#### What is needed:
Please return every line of the records below that contains the word "createPolicy".

*** Opening Given data ***

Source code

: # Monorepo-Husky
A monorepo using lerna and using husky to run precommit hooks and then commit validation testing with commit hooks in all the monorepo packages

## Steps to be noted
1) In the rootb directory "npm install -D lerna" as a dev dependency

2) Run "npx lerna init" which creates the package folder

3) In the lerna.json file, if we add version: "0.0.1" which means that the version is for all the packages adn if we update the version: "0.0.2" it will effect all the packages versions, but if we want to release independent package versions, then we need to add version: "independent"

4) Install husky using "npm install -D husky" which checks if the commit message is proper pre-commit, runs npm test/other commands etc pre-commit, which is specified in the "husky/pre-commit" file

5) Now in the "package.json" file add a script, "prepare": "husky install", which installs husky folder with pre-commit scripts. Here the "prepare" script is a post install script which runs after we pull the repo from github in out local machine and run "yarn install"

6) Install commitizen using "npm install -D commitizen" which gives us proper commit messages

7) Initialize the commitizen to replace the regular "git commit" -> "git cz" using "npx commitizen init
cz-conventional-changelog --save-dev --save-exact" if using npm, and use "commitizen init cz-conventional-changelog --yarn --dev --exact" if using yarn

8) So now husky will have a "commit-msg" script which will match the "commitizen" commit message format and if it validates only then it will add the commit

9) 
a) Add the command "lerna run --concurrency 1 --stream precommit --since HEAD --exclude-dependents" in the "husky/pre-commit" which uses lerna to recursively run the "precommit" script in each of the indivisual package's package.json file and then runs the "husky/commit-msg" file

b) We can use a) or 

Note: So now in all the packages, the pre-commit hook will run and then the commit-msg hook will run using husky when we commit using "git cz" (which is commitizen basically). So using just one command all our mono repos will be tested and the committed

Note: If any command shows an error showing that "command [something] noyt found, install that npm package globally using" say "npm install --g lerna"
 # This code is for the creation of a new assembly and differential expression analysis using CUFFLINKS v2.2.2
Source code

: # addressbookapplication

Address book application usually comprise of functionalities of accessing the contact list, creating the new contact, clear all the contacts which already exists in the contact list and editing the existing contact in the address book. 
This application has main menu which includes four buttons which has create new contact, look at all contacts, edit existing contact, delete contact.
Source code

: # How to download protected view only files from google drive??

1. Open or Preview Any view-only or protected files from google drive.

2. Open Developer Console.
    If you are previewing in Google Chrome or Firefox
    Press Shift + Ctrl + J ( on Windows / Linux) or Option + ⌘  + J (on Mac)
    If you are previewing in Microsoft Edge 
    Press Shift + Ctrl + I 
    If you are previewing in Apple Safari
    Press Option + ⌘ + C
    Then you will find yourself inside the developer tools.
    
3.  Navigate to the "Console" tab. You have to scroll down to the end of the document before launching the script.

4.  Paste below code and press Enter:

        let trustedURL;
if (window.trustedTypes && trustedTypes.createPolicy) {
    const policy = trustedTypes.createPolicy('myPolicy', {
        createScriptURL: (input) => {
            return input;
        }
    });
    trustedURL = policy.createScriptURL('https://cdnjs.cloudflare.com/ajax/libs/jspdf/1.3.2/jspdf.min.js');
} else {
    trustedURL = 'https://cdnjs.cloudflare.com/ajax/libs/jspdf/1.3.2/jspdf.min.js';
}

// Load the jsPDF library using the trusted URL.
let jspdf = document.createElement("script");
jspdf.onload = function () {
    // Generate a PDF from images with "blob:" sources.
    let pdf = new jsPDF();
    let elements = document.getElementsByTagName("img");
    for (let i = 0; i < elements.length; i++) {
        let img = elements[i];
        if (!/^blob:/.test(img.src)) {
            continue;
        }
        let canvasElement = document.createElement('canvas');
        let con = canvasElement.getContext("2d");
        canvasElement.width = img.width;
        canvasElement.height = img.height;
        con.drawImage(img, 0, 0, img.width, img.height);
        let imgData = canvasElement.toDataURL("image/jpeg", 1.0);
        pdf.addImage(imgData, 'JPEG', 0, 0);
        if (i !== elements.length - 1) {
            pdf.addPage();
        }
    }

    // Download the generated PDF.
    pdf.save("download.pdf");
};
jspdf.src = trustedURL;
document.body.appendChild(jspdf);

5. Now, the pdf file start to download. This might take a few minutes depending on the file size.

*** Closing Given data ***

#### Output of the exercise:
if (window.trustedTypes && trustedTypes.createPolicy) {
    const policy = trustedTypes.createPolicy('myPolicy', {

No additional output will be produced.